No se sabe qué acto desesperado de venganza hubiera provocado en los habitantes este ataque, pero faltaba solo medio segundo para el mediodía. La campana estaba a punto de sonar y era una cuestión de suprema necesidad que todos pudiesen mirar bien sus relojes. Parecía evidente, sin embargo, que justo en ese momento, el individuo de la torre estaba haciendo con el reloj algo que no le correspondía. Pero como empezaba a sonar, nadie tuvo tiempo de atender a sus maniobras, pues estaban todos entregados a contar las campanadas.

—¡Una! —dijo el reloj.

—¡Una! —repitieron a coro como en un eco los viejos y pequeños señores desde sus sillones de cuero.

—¡Una! —sonaron los relojes de los hombres.

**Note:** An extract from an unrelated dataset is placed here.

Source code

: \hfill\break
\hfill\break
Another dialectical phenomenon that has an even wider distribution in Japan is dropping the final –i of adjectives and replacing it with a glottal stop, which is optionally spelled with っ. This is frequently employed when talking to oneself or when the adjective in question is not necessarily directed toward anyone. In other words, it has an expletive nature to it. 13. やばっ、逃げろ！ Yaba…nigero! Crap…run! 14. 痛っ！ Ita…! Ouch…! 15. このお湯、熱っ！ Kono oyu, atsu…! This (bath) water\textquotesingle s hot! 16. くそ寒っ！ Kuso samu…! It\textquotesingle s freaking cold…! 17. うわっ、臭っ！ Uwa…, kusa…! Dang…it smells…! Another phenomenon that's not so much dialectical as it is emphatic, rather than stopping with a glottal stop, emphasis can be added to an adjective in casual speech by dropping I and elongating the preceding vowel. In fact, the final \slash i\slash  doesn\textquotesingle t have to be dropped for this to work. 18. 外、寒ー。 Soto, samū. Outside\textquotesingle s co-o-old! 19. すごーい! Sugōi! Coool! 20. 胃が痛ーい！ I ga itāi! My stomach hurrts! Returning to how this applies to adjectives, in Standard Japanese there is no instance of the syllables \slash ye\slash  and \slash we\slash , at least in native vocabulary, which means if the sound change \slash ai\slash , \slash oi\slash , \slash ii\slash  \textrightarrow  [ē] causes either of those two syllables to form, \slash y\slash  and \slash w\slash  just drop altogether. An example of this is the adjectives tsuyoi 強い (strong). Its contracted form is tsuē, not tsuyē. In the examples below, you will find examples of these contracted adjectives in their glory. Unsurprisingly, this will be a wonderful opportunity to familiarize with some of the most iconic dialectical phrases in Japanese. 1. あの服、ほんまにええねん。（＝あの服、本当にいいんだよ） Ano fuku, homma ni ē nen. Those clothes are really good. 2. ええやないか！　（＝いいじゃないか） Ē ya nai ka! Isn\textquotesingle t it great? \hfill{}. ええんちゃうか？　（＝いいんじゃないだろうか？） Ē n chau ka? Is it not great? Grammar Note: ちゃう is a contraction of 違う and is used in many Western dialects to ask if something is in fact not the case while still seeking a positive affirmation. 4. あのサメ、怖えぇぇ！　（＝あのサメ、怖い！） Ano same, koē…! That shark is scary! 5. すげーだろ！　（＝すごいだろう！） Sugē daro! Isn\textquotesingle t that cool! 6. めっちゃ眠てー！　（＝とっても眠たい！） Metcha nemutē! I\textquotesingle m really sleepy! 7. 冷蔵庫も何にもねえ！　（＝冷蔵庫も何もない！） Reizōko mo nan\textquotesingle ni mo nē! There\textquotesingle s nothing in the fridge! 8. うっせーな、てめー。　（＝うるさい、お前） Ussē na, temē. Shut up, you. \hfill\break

—¡Una! —sonaron los relojes de las mujeres.

—¡Una! —sonaron los relojes de los muchachos y los pequeños y dorados relojitos de juguete en las colas del gato y el cerdo.

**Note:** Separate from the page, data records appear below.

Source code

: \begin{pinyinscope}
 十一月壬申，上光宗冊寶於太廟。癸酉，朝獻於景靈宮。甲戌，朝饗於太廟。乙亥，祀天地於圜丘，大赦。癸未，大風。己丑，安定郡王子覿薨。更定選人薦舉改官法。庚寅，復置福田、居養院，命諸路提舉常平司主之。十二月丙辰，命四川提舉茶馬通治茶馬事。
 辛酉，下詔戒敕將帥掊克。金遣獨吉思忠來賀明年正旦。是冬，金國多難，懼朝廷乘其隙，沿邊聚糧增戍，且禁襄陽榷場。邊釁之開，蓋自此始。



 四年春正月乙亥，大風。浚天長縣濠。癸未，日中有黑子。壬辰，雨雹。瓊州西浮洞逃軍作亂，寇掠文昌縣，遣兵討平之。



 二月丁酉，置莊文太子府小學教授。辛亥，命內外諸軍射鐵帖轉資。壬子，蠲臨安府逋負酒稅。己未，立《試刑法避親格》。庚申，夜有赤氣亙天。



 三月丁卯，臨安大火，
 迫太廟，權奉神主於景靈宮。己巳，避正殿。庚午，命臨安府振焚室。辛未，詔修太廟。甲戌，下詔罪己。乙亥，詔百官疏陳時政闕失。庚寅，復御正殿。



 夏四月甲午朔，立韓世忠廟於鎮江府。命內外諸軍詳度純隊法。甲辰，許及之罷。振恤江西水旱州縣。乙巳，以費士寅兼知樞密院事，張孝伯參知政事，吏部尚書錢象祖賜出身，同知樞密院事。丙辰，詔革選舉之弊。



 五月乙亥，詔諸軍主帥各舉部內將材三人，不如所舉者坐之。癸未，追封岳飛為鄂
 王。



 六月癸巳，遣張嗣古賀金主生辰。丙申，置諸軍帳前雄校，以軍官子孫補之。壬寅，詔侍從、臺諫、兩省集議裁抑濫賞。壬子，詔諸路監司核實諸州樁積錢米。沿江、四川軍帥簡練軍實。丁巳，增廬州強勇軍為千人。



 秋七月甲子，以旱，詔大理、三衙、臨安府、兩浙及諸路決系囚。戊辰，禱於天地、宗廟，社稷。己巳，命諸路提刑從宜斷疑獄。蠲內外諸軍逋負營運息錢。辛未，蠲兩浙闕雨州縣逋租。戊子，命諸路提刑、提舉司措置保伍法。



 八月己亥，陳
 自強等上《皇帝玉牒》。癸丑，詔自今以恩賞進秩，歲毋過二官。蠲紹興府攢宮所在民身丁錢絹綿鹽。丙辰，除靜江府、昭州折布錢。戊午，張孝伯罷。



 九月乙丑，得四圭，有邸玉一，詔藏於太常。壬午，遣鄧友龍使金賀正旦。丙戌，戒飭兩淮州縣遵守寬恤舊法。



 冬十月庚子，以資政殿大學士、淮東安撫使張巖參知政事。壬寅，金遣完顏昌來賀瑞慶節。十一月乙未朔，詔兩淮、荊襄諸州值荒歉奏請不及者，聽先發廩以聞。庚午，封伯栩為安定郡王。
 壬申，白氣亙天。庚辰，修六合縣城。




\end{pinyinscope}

—¡Dos! —continuó la gran campana.

—¡Dos! —repitieron todos los relojes.

—¡Tres! ¡Cuatro! ¡Cinco! ¡Seis! ¡Siete! ¡Ocho! ¡Nueve! ¡Diez! —dijo la campana.

—¡Tres! ¡Cuatro! ¡Cinco! ¡Seis! ¡Siete! ¡Ocho! ¡Nueve! ¡Diez! —respondieron los otros.

—¡Once! —dijo el grande.

—¡Once! —asintieron los pequeños.

—¡Doce! —dijo la campana.

—¡Doce! —replicaron todos, satisfechos y bajando el tono de voz.

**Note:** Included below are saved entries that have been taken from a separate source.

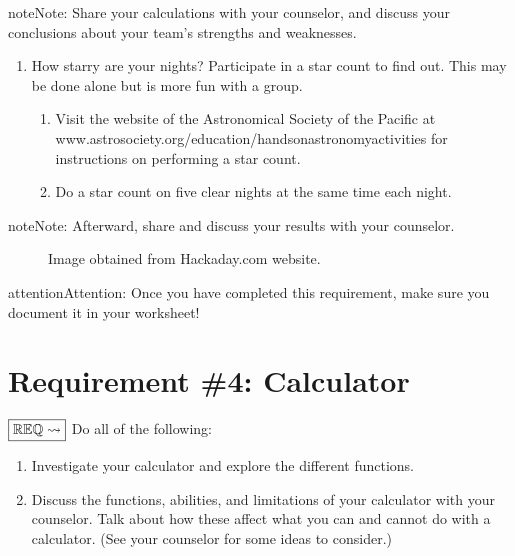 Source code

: \documentclass[letterpaper,10pt,english,openany,oneside]{sphinxmanual}
\let\sphinxpxdimen\pdfpxdimen\else\newdimen\sphinxpxdimen
\begin{document}
\begin{sphinxadmonition}{note}{Note:}
Share your calculations with your counselor, and discuss your conclusions about your team’s strengths and weaknesses.
\end{sphinxadmonition}
\begin{enumerate}
%
\setcounter{enumi}{4}
\item {} 
How starry are your nights? Participate in a star count to find out. This may be done alone but is more fun with a group.
\begin{enumerate}
%
\item {} 
Visit the website of the Astronomical Society of the Pacific at www.astrosociety.org/education/hands\sphinxhyphen{}on\sphinxhyphen{}astronomy\sphinxhyphen{}activities for instructions on performing a star count.

\item {} 
Do a star count on five clear nights at the same time each night.

\end{enumerate}

\end{enumerate}

\begin{sphinxadmonition}{note}{Note:}
Afterward, share and discuss your results with your counselor.
\end{sphinxadmonition}

\begin{figure}[htbp]
\centering
\capstart

\noindent\sphinxincludegraphics[width=600\sphinxpxdimen]{{turing}.png}
\caption{Image obtained from Hackaday.com website.}\label{\detokenize{requirement3:id1}}\end{figure}

\begin{sphinxadmonition}{attention}{Attention:}
Once you have completed this requirement, make sure you document it in your worksheet!
\end{sphinxadmonition}


\chapter{Requirement \#4: Calculator}
\label{\detokenize{requirement4:requirement-4-calculator}}\label{\detokenize{requirement4::doc}}
\(\boxed{\mathbb{REQ}\Large \rightsquigarrow}\) Do all of the following:
\begin{enumerate}
%
\item {} 
Investigate your calculator and explore the different functions.

\item {} 
Discuss the functions, abilities, and limitations of your calculator with your counselor. Talk about how these affect what you can and cannot do with a calculator. (See your counselor for some ideas to consider.)

\end{enumerate}
\end{document}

—¡Y son las doce! —dijeron todos los viejos y pequeños señores, guardando sus relojes. Pero el gran reloj todavía no había terminado con ellos.

—¡Trece! —dijo.

—¡El diablo! —pronunciaron empalidecidos los viejos hombrecitos, mientras dejaban caer la pipa y bajaban, todos a la vez, la pierna derecha de la rodilla izquierda.

—¡El diablo! —aullaron—. ¡Trece! ¡Trece! ¡Mi Dios, son las Trece!

¿Para qué intentar la descripción de la terrible escena que siguió? Todo Vondervotteimittiss se sumió en un atroz estado de confusión.

—¿Qué le pasa a mi demonio? —gimieron todos los muchachos—. ¡Ya debo estar hambriento a esta hora!

—¿Qué le pasa a mi repollo? —chillaron todas las mujeres—. ¡Ya debe estar deshecho a esta hora!

—¿Qué le pasa a mi pipa? —renegaron los viejos y pequeños señores—. ¡Truenos y centellas! —Y la llenaron de nuevo con rabia y, reclinándose en los sillones, aspiraron con tanta rapidez y furia que el valle entero se llenó inmediatamente de humo.

Entretanto, los repollos se pusieron muy rojos y parecía como si el viejo Belcebú en persona se hubiese apoderado de todo lo que tuviera forma de reloj. Los relojes tallados en los muebles empezaron a bailar como embrujados, mientras los de las chimeneas apenas podían contenerse en su furia y se obstinaban en tal forma en dar las trece y en agitar los péndulos, que eran realmente horribles de ver. Pero lo peor de todo es que ni los gatos ni los cerdos podían soportar más la conducta de los relojitos atados a sus colas y lo demostraban disparando por todas partes, arañando y arremetiendo, gritando y chillando, aullando y berreando, arrojándose a las caras de las personas, metiéndose debajo de las faldas y creando el más horrible estrépito y la más abominable confusión que alguien pueda concebir. Y el pequeño pícaro de la torre hacía todo lo posible para empeorar las cosas. De vez en cuando, podía vérselo a través del humo. Estaba sentado en el campanario sobre el campanero, que yacía tirado de espaldas. El truhán mordía la cuerda de la campana y la sacudía continuamente, provocando un tremendo estrépito. Sobre su regazo descansaba el gran violín, y lo rascaba sin ritmo ni compás con las dos manos, haciendo una gran parodia, ¡El estúpido!, de Judy O’Flannagan y Paddy O’Rafferty.

Estando las cosas en esta lastimosa situación, abandoné el lugar con disgusto, y ahora apelo a todos los amantes de la hora exacta y del buen repollo agrio. Marchemos en masa a la aldea y restauremos el antiguo orden de cosas reinante en Vondervotteimittiss, desalojando al pequeño individuo de la torre.